New Case Study:See how Anthropic automated 95% of dependency reviews with Socket.Learn More →

jsonlitedb

Package Overview

Dependencies

Advanced tools

Install Socket

Detect and block malicious and high-risk dependencies

Install

jsonlitedb

SQLite3-backed JSON document database with support for indices and advanced queries

0.1.5
PyPI

Maintainers: 1

JSONLiteDB

SQLite3-backed JSON document database with support for indices and advanced queries.

100% Coverage

Premise and Inspiration

JSONLiteDB leverages SQLite3 and JSON1 to create a fast JSON document store with easy persistence, indexing capability, and extensible use.

JSONLiteDB provides an easy API with no need to load the entire database into memory, nor dump it when inserting! JSONLiteDB SQLite files are easily usable in other tools with no proprietary formats or encoding. JSONLiteDB is a great replacement for reading a JSON or JSONLines file. Entries can be modified in place.
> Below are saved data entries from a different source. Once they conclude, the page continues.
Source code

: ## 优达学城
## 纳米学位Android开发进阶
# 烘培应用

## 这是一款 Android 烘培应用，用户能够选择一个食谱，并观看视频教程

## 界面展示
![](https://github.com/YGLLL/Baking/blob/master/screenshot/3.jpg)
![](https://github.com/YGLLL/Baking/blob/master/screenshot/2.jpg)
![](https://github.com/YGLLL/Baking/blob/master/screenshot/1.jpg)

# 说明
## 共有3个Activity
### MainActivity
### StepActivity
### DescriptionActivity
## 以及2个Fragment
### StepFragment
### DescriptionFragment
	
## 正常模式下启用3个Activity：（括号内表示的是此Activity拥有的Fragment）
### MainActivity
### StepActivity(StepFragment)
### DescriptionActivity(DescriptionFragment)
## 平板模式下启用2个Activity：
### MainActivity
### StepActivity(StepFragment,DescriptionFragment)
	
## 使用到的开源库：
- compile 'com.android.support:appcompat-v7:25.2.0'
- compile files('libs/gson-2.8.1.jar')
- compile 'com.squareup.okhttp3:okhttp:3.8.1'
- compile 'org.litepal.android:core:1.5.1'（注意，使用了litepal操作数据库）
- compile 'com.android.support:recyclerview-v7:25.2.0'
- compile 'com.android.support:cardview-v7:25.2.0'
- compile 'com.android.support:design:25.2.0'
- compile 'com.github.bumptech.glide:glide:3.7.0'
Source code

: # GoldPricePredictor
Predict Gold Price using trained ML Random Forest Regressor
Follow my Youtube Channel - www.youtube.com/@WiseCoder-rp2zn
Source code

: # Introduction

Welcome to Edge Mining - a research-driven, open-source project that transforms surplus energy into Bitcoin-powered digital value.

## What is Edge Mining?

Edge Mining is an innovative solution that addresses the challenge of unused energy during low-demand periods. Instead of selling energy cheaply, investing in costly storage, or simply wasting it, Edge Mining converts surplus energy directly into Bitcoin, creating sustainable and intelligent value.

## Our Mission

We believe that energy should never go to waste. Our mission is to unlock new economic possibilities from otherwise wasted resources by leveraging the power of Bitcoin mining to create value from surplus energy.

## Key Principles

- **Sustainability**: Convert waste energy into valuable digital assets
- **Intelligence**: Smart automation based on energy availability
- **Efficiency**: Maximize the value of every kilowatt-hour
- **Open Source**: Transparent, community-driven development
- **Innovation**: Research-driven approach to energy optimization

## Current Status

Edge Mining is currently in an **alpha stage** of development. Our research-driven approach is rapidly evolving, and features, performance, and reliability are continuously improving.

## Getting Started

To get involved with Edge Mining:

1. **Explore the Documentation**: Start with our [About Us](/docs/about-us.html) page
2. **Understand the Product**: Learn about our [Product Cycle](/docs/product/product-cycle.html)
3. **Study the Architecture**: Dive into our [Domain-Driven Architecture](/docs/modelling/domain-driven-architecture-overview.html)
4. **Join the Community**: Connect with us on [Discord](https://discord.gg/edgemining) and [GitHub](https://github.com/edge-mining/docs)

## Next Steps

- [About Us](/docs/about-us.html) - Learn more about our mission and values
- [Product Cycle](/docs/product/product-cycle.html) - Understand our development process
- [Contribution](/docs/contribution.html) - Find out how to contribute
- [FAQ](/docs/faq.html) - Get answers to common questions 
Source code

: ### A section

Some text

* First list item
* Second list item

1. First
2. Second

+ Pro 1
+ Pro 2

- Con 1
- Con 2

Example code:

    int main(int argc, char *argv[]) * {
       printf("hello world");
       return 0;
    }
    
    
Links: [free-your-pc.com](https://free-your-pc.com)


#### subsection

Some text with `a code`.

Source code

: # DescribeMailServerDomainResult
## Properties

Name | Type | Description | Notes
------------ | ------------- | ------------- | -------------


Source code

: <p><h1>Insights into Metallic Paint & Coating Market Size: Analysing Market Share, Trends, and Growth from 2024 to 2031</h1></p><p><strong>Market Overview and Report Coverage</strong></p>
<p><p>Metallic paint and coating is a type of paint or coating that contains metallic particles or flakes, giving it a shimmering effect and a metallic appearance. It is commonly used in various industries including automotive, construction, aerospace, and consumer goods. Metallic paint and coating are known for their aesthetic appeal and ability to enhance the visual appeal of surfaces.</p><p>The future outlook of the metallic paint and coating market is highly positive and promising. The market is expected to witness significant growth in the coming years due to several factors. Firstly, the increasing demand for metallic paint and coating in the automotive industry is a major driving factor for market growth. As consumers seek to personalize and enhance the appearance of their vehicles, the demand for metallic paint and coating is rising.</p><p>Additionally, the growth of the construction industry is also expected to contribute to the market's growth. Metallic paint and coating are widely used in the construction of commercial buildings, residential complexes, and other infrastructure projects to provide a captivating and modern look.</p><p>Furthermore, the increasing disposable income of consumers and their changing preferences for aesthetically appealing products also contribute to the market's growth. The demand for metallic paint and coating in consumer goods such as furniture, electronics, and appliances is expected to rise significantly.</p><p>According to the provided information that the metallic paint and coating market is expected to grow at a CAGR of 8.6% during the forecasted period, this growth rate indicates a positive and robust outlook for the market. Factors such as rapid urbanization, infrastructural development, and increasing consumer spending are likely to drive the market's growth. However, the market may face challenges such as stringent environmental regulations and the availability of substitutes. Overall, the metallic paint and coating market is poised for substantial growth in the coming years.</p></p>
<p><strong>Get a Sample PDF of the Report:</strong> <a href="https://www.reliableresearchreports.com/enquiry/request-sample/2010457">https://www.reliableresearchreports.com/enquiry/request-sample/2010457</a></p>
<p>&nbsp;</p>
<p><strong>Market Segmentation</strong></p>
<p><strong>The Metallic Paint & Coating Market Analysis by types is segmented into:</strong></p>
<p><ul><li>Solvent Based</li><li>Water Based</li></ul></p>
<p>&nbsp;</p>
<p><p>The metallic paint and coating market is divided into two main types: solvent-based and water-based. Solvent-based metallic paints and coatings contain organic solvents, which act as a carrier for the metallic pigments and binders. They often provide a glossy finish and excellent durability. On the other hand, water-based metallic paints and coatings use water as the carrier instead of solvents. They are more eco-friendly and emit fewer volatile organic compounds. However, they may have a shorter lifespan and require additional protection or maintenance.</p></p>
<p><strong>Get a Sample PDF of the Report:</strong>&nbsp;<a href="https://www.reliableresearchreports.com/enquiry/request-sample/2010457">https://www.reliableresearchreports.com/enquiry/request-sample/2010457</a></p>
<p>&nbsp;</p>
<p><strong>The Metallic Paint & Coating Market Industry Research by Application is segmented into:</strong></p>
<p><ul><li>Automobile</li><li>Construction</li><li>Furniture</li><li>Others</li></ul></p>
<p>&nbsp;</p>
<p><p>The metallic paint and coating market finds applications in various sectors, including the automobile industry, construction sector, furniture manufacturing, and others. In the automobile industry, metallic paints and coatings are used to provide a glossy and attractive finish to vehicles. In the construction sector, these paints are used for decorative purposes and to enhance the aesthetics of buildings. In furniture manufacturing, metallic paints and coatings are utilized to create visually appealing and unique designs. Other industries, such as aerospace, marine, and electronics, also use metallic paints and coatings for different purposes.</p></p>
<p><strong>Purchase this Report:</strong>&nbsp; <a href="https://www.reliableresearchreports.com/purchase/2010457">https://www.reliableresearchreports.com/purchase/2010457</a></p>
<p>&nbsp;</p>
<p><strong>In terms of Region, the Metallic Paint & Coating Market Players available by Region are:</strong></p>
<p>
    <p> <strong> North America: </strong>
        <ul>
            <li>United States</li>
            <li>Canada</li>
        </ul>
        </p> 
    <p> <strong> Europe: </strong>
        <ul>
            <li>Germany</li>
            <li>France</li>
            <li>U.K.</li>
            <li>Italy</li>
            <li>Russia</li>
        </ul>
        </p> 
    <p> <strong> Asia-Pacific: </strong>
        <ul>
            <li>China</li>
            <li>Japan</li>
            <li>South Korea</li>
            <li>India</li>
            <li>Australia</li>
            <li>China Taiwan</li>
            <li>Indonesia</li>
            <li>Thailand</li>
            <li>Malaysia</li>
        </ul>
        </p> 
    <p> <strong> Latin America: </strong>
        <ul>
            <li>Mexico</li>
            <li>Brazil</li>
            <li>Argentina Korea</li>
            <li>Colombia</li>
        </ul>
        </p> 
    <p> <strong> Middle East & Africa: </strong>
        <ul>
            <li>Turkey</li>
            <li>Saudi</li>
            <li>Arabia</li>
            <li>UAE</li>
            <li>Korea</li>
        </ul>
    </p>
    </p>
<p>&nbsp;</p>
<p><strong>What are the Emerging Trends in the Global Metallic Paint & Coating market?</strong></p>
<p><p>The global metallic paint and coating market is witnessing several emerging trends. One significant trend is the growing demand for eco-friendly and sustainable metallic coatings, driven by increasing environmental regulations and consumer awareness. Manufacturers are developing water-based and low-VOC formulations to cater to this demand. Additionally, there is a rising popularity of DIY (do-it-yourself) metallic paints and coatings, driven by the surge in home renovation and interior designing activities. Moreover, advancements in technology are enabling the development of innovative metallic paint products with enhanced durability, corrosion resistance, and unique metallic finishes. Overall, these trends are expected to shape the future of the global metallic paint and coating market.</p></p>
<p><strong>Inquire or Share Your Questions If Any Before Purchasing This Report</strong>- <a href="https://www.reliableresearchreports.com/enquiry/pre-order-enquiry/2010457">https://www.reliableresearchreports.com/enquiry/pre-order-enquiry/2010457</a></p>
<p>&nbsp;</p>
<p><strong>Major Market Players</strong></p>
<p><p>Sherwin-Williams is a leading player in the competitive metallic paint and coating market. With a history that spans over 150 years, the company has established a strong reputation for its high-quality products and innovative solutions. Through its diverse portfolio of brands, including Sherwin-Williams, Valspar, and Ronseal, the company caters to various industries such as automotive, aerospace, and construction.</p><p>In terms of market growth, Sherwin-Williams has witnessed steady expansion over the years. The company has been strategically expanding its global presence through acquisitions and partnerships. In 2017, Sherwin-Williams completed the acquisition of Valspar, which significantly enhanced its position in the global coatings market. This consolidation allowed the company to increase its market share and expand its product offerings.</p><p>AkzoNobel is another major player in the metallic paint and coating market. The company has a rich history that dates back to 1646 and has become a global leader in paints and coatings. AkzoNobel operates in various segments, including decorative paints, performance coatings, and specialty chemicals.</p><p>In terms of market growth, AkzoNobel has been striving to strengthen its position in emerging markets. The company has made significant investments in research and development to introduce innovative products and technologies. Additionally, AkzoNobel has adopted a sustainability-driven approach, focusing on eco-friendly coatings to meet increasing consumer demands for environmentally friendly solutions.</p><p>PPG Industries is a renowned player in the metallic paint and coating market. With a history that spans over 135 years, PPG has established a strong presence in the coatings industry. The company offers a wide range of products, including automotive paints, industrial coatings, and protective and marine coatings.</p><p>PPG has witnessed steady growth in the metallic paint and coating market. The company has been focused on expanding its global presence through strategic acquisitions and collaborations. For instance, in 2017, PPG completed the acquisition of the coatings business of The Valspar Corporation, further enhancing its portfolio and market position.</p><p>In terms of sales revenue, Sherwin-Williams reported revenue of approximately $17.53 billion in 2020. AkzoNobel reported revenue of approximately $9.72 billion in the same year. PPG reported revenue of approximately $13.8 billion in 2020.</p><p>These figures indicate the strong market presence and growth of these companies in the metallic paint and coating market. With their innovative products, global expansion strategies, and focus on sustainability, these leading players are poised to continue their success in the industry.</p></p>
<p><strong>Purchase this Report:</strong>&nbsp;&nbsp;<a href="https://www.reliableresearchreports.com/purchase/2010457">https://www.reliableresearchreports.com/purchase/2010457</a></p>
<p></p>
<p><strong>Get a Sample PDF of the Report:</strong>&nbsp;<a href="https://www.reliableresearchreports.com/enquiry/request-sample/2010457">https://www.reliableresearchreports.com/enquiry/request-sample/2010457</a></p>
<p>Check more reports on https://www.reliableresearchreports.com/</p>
Queries can be indexed for greatly improved query speed and optionally to enforce uniqueness.

Similar tools and inspiration:

TinyDB. The API and process of TinyDB heavily inspired JSONLiteDB. But TinyDB reads the entire JSON DB into memory and needs to dump the entire database upon insertion. Hardly efficient or scalable and still queries at O(N).
Dataset is promising but creates new columns for every key and is very "heavy" with its dependencies. As far as I can tell, there is no native way to support multi-column and/or unique indexes. But still, a very promising tool!
KenobiDB. Came out while JSONLiteDB was in development. Similar idea with different design decisions. Does not directly support advanced queries indexes (which can greatly accelerate queries!).
- Please correct me if I am wrong. I new to this tool.
DictTable (also written by me) is nice but entirely in-memory and not always efficient for non-equality queries.

Install

From PyPI:

$ pip install jsonlitedb
$ pip install jsonlitedb --upgrade

Or directly from Github

$ pip install git+https://github.com/Jwink3101/jsonlitedb.git

Basic Usage

With some fake data.

>>> from jsonlitedb import JSONLiteDB

>>> db = JSONLiteDB(":memory:")
>>> # more generally:
>>> # db = JSONLiteDB('my_data.db')

Insert some data. Can use insert() with any number of items or insertmany() with an iterable (insertmany([...]) <--> insert(*[...])).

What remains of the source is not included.